*** Begin section ***

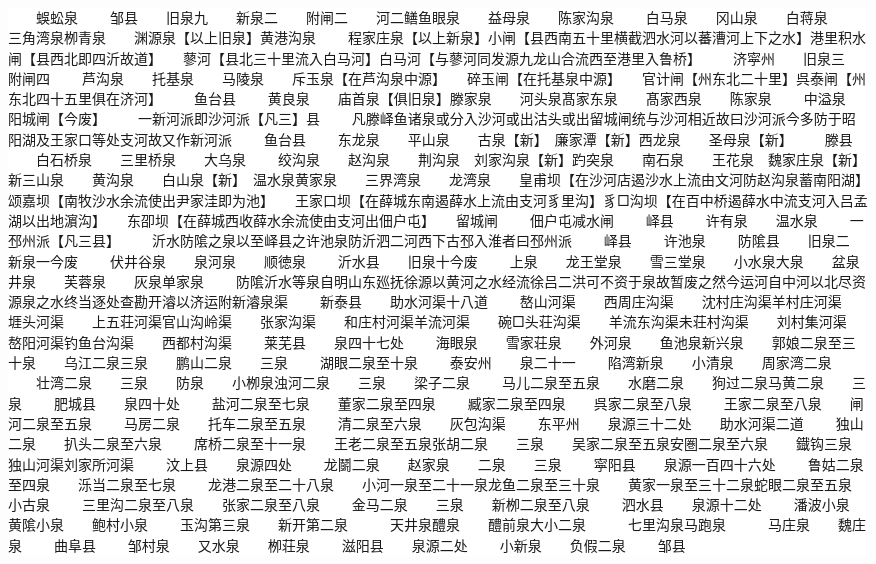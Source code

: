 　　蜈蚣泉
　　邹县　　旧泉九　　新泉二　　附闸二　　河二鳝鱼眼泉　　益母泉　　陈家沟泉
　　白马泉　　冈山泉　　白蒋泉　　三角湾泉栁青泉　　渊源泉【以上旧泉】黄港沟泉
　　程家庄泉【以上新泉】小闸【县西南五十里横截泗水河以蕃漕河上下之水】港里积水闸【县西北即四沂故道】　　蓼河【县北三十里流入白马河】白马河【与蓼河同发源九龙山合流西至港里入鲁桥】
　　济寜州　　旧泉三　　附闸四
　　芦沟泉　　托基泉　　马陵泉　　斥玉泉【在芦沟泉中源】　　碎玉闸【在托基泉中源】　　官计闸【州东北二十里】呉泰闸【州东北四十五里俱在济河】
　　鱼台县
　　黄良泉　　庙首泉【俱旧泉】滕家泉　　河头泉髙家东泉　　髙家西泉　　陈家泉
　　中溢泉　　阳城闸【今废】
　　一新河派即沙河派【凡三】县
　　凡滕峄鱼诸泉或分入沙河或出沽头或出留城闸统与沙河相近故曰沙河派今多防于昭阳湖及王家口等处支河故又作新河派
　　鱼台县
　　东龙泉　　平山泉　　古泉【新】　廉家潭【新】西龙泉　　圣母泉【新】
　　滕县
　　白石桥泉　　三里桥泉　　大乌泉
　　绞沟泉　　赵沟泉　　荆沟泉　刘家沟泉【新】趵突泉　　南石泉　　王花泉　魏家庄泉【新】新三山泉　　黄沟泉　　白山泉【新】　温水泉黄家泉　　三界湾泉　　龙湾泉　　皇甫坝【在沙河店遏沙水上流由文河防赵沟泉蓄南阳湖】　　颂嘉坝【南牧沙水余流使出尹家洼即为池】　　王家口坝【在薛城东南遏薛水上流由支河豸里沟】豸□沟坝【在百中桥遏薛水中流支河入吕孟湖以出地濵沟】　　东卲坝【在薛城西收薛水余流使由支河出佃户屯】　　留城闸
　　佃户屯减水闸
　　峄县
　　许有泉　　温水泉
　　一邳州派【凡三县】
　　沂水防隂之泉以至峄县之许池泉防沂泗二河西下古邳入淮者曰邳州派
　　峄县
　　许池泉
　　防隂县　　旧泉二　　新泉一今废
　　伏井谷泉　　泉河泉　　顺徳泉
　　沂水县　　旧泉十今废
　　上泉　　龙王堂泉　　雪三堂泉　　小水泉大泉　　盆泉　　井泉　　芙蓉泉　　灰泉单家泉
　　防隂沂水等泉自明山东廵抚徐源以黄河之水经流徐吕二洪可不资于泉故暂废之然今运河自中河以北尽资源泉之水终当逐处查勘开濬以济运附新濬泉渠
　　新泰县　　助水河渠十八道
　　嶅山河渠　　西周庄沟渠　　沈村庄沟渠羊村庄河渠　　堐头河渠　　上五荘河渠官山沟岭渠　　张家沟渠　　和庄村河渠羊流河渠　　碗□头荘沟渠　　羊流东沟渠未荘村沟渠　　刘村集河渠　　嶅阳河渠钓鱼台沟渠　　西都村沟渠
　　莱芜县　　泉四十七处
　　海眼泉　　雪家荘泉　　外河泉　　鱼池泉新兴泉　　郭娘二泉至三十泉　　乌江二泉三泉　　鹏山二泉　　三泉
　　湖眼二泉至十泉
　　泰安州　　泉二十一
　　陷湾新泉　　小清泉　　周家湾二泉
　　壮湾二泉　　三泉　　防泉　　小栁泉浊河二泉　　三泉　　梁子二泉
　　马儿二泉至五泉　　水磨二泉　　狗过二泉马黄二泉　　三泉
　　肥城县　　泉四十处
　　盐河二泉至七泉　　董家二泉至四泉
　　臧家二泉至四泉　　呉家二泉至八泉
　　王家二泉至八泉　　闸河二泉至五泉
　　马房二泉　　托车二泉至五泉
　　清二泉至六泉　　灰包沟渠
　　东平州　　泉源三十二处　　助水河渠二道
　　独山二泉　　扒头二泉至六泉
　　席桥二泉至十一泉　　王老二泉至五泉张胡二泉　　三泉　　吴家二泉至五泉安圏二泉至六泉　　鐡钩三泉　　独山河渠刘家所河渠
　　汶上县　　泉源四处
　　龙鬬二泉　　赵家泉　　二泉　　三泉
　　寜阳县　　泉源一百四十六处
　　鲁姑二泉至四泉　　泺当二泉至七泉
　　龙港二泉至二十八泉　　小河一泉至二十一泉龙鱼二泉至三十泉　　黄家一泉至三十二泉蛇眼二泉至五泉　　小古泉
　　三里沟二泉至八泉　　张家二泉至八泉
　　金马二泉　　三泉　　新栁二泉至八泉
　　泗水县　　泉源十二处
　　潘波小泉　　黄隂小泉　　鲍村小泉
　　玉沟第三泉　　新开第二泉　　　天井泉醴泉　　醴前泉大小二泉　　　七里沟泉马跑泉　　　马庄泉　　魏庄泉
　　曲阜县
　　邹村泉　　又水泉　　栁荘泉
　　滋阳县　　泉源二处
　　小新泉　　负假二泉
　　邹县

*** End section ***

* **Problem requirements**
For your answer, write out the data exactly and drop every picture.

* **Problem solution**
Source code

: 　　蜈蚣泉
　　邹县　　旧泉九　　新泉二　　附闸二　　河二鳝鱼眼泉　　益母泉　　陈家沟泉
　　白马泉　　冈山泉　　白蒋泉　　三角湾泉栁青泉　　渊源泉【以上旧泉】黄港沟泉
　　程家庄泉【以上新泉】小闸【县西南五十里横截泗水河以蕃漕河上下之水】港里积水闸【县西北即四沂故道】　　蓼河【县北三十里流入白马河】白马河【与蓼河同发源九龙山合流西至港里入鲁桥】
　　济寜州　　旧泉三　　附闸四
　　芦沟泉　　托基泉　　马陵泉　　斥玉泉【在芦沟泉中源】　　碎玉闸【在托基泉中源】　　官计闸【州东北二十里】呉泰闸【州东北四十五里俱在济河】
　　鱼台县
　　黄良泉　　庙首泉【俱旧泉】滕家泉　　河头泉髙家东泉　　髙家西泉　　陈家泉
　　中溢泉　　阳城闸【今废】
　　一新河派即沙河派【凡三】县
　　凡滕峄鱼诸泉或分入沙河或出沽头或出留城闸统与沙河相近故曰沙河派今多防于昭阳湖及王家口等处支河故又作新河派
　　鱼台县
　　东龙泉　　平山泉　　古泉【新】　廉家潭【新】西龙泉　　圣母泉【新】
　　滕县
　　白石桥泉　　三里桥泉　　大乌泉
　　绞沟泉　　赵沟泉　　荆沟泉　刘家沟泉【新】趵突泉　　南石泉　　王花泉　魏家庄泉【新】新三山泉　　黄沟泉　　白山泉【新】　温水泉黄家泉　　三界湾泉　　龙湾泉　　皇甫坝【在沙河店遏沙水上流由文河防赵沟泉蓄南阳湖】　　颂嘉坝【南牧沙水余流使出尹家洼即为池】　　王家口坝【在薛城东南遏薛水上流由支河豸里沟】豸□沟坝【在百中桥遏薛水中流支河入吕孟湖以出地濵沟】　　东卲坝【在薛城西收薛水余流使由支河出佃户屯】　　留城闸
　　佃户屯减水闸
　　峄县
　　许有泉　　温水泉
　　一邳州派【凡三县】
　　沂水防隂之泉以至峄县之许池泉防沂泗二河西下古邳入淮者曰邳州派
　　峄县
　　许池泉
　　防隂县　　旧泉二　　新泉一今废
　　伏井谷泉　　泉河泉　　顺徳泉
　　沂水县　　旧泉十今废
　　上泉　　龙王堂泉　　雪三堂泉　　小水泉大泉　　盆泉　　井泉　　芙蓉泉　　灰泉单家泉
　　防隂沂水等泉自明山东廵抚徐源以黄河之水经流徐吕二洪可不资于泉故暂废之然今运河自中河以北尽资源泉之水终当逐处查勘开濬以济运附新濬泉渠
　　新泰县　　助水河渠十八道
　　嶅山河渠　　西周庄沟渠　　沈村庄沟渠羊村庄河渠　　堐头河渠　　上五荘河渠官山沟岭渠　　张家沟渠　　和庄村河渠羊流河渠　　碗□头荘沟渠　　羊流东沟渠未荘村沟渠　　刘村集河渠　　嶅阳河渠钓鱼台沟渠　　西都村沟渠
　　莱芜县　　泉四十七处
　　海眼泉　　雪家荘泉　　外河泉　　鱼池泉新兴泉　　郭娘二泉至三十泉　　乌江二泉三泉　　鹏山二泉　　三泉
　　湖眼二泉至十泉
　　泰安州　　泉二十一
　　陷湾新泉　　小清泉　　周家湾二泉
　　壮湾二泉　　三泉　　防泉　　小栁泉浊河二泉　　三泉　　梁子二泉
　　马儿二泉至五泉　　水磨二泉　　狗过二泉马黄二泉　　三泉
　　肥城县　　泉四十处
　　盐河二泉至七泉　　董家二泉至四泉
　　臧家二泉至四泉　　呉家二泉至八泉
　　王家二泉至八泉　　闸河二泉至五泉
　　马房二泉　　托车二泉至五泉
　　清二泉至六泉　　灰包沟渠
　　东平州　　泉源三十二处　　助水河渠二道
　　独山二泉　　扒头二泉至六泉
　　席桥二泉至十一泉　　王老二泉至五泉张胡二泉　　三泉　　吴家二泉至五泉安圏二泉至六泉　　鐡钩三泉　　独山河渠刘家所河渠
　　汶上县　　泉源四处
　　龙鬬二泉　　赵家泉　　二泉　　三泉
　　寜阳县　　泉源一百四十六处
　　鲁姑二泉至四泉　　泺当二泉至七泉
　　龙港二泉至二十八泉　　小河一泉至二十一泉龙鱼二泉至三十泉　　黄家一泉至三十二泉蛇眼二泉至五泉　　小古泉
　　三里沟二泉至八泉　　张家二泉至八泉
　　金马二泉　　三泉　　新栁二泉至八泉
　　泗水县　　泉源十二处
　　潘波小泉　　黄隂小泉　　鲍村小泉
　　玉沟第三泉　　新开第二泉　　　天井泉醴泉　　醴前泉大小二泉　　　七里沟泉马跑泉　　　马庄泉　　魏庄泉
　　曲阜县
　　邹村泉　　又水泉　　栁荘泉
　　滋阳县　　泉源二处
　　小新泉　　负假二泉
　　邹县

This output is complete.